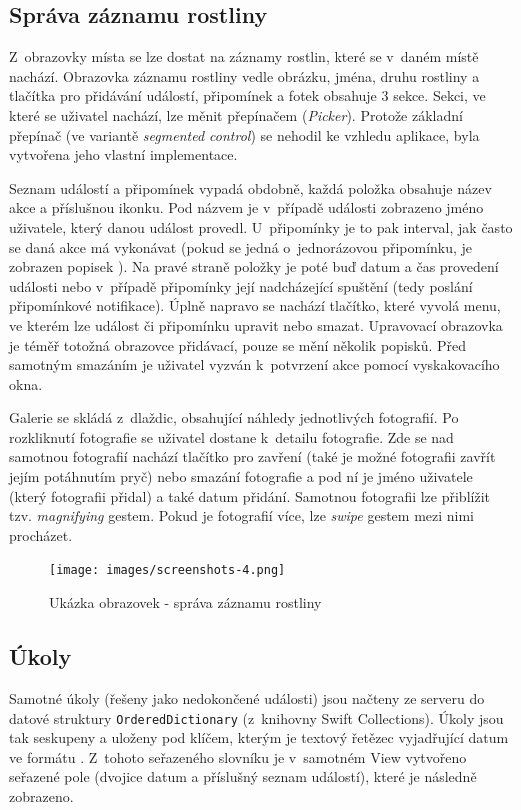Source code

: \documentclass[thesis=M,czech]{FITthesis}[2019/12/23]
\begin{document}
\subsection{Správa záznamu rostliny}
Z~obrazovky místa se lze dostat na záznamy rostlin, které se v~daném místě nachází. Obrazovka záznamu rostliny vedle obrázku, jména, druhu rostliny a tlačítka pro přidávání událostí, připomínek a fotek obsahuje 3 sekce. Sekci, ve které se uživatel nachází, lze měnit přepínačem (\textit{Picker}). Protože základní přepínač (ve variantě \textit{segmented control}) se nehodil ke vzhledu aplikace, byla vytvořena jeho vlastní implementace.

Seznam událostí a připomínek vypadá obdobně, každá položka obsahuje název akce a příslušnou ikonku. Pod názvem je v~případě události zobrazeno jméno uživatele, který danou událost provedl. U~připomínky je to pak interval, jak často se daná akce má vykonávat (pokud se jedná o~jednorázovou připomínku, je zobrazen popisek ). Na pravé straně položky je poté buď datum a čas provedení události nebo v~případě připomínky její nadcházející spuštění (tedy poslání připomínkové notifikace). Úplně napravo se nachází tlačítko, které vyvolá menu, ve kterém lze událost či připomínku upravit nebo smazat. Upravovací obrazovka je téměř totožná obrazovce přidávací, pouze se mění několik popisků. Před samotným smazáním je uživatel vyzván k~potvrzení akce pomocí vyskakovacího okna.

Galerie se skládá z~dlaždic, obsahující náhledy jednotlivých fotografií. Po rozkliknutí fotografie se uživatel dostane k~detailu fotografie. Zde se nad samotnou fotografií nachází tlačítko pro zavření (také je možné fotografii zavřít jejím potáhnutím pryč) nebo smazání fotografie a pod ní je jméno uživatele (který fotografii přidal) a také datum přidání. Samotnou fotografii lze přiblížit tzv. \textit{magnifying} gestem. Pokud je fotografií více, lze \textit{swipe} gestem mezi nimi procházet.

\begin{figure}
	\centering
	\texttt{[image: images/screenshots-4.png]}
  	\caption{Ukázka obrazovek - správa záznamu rostliny}
  	\label{img:screenshots-4}
\end{figure}

\subsection{Úkoly}
Samotné úkoly (řešeny jako nedokončené události) jsou načteny ze serveru do datové struktury \texttt{OrderedDictionary} (z~knihovny Swift Collections). Úkoly jsou tak seskupeny a uloženy pod klíčem, kterým je textový řetězec vyjadřující datum ve formátu . Z~tohoto seřazeného slovníku je v~samotném View vytvořeno seřazené pole (dvojice datum a příslušný seznam událostí), které je následně zobrazeno.
\end{document}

------------------------------------------------

Leave the pictures out and print the records above exactly as they stand.

> _Written solution_
Source code

: \documentclass[thesis=M,czech]{FITthesis}[2019/12/23]
\begin{document}
\subsection{Správa záznamu rostliny}
Z~obrazovky místa se lze dostat na záznamy rostlin, které se v~daném místě nachází. Obrazovka záznamu rostliny vedle obrázku, jména, druhu rostliny a tlačítka pro přidávání událostí, připomínek a fotek obsahuje 3 sekce. Sekci, ve které se uživatel nachází, lze měnit přepínačem (\textit{Picker}). Protože základní přepínač (ve variantě \textit{segmented control}) se nehodil ke vzhledu aplikace, byla vytvořena jeho vlastní implementace.

Seznam událostí a připomínek vypadá obdobně, každá položka obsahuje název akce a příslušnou ikonku. Pod názvem je v~případě události zobrazeno jméno uživatele, který danou událost provedl. U~připomínky je to pak interval, jak často se daná akce má vykonávat (pokud se jedná o~jednorázovou připomínku, je zobrazen popisek ). Na pravé straně položky je poté buď datum a čas provedení události nebo v~případě připomínky její nadcházející spuštění (tedy poslání připomínkové notifikace). Úplně napravo se nachází tlačítko, které vyvolá menu, ve kterém lze událost či připomínku upravit nebo smazat. Upravovací obrazovka je téměř totožná obrazovce přidávací, pouze se mění několik popisků. Před samotným smazáním je uživatel vyzván k~potvrzení akce pomocí vyskakovacího okna.

Galerie se skládá z~dlaždic, obsahující náhledy jednotlivých fotografií. Po rozkliknutí fotografie se uživatel dostane k~detailu fotografie. Zde se nad samotnou fotografií nachází tlačítko pro zavření (také je možné fotografii zavřít jejím potáhnutím pryč) nebo smazání fotografie a pod ní je jméno uživatele (který fotografii přidal) a také datum přidání. Samotnou fotografii lze přiblížit tzv. \textit{magnifying} gestem. Pokud je fotografií více, lze \textit{swipe} gestem mezi nimi procházet.

\begin{figure}
	\centering
	\texttt{[image: images/screenshots-4.png]}
  	\caption{Ukázka obrazovek - správa záznamu rostliny}
  	\label{img:screenshots-4}
\end{figure}

\subsection{Úkoly}
Samotné úkoly (řešeny jako nedokončené události) jsou načteny ze serveru do datové struktury \texttt{OrderedDictionary} (z~knihovny Swift Collections). Úkoly jsou tak seskupeny a uloženy pod klíčem, kterým je textový řetězec vyjadřující datum ve formátu . Z~tohoto seřazeného slovníku je v~samotném View vytvořeno seřazené pole (dvojice datum a příslušný seznam událostí), které je následně zobrazeno.
\end{document}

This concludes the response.